“合憲”と司法判断された「香川県・ゲーム条例」 判決に覚えた違和感の正体
法令とは社会通念である
高松地裁が説明した2つ目の理由「条例が具体的な権利の制約を課すものではなく、憲法に違反するものということはできない」にも疑問が残る。「具体的な権利の制約」を課さなければ、特定の分野に対し、悪しきイメージを持たせかねない内容の条例が存在してもよいのかという点だ。

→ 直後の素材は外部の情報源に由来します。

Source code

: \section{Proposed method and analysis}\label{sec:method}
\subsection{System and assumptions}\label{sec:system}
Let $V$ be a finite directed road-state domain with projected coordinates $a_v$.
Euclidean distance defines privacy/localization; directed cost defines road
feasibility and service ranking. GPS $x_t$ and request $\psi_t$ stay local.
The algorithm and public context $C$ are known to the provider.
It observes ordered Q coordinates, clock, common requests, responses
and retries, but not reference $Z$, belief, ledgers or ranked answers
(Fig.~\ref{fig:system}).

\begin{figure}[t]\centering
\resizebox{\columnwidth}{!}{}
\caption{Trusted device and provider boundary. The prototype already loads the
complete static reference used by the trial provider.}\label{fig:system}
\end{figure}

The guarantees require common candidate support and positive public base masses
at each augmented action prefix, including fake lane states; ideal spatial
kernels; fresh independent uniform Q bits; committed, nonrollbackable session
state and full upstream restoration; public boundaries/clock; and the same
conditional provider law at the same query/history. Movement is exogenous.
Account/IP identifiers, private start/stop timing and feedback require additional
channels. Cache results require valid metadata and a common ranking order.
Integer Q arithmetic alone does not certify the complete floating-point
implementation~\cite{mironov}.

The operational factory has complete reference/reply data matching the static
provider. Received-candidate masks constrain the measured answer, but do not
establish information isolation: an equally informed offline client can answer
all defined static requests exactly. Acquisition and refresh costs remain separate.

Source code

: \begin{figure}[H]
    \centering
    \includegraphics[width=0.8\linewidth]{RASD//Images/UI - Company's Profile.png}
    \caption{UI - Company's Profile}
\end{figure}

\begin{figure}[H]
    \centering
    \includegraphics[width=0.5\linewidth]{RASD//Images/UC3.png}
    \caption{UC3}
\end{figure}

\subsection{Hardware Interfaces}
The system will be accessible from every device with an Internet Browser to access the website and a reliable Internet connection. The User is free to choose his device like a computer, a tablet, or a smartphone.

法令とは社会通念である。認知されることで、特定の行動に対する印象を誘導している点から目を背けてはならない。違反にともなって与えられる罰則は抑止的な意味合いが強く、その有無は法令の正当性を認めるためのものではない。本来であれば、「憲法に違反しないもの」でなければならないはずの条例が、「憲法に違反するものとは言えない」ことを理由に認められていくのであれば、その構図は“悪魔の証明”的とも言わざるを得ない。
条例の妥当性を認める判決が前例として残ることで、同様の動きが全国へと広まる可能性も出てくる。そうした社会が現実のものとなれば、ゲーム・eスポーツの文化は衰退の一途を辿ってしまうだろう。ほかの業界へ波及すればエンターテインメント業界全体が萎縮する材料にもなりかねない。
もちろん条例として成立・施行されたからには、簡単に否定できない状況にあることもわかる。今回の判決をきっかけに、社会がもう一度「香川県・ゲーム条例」について考えていく必要があるのかもしれない。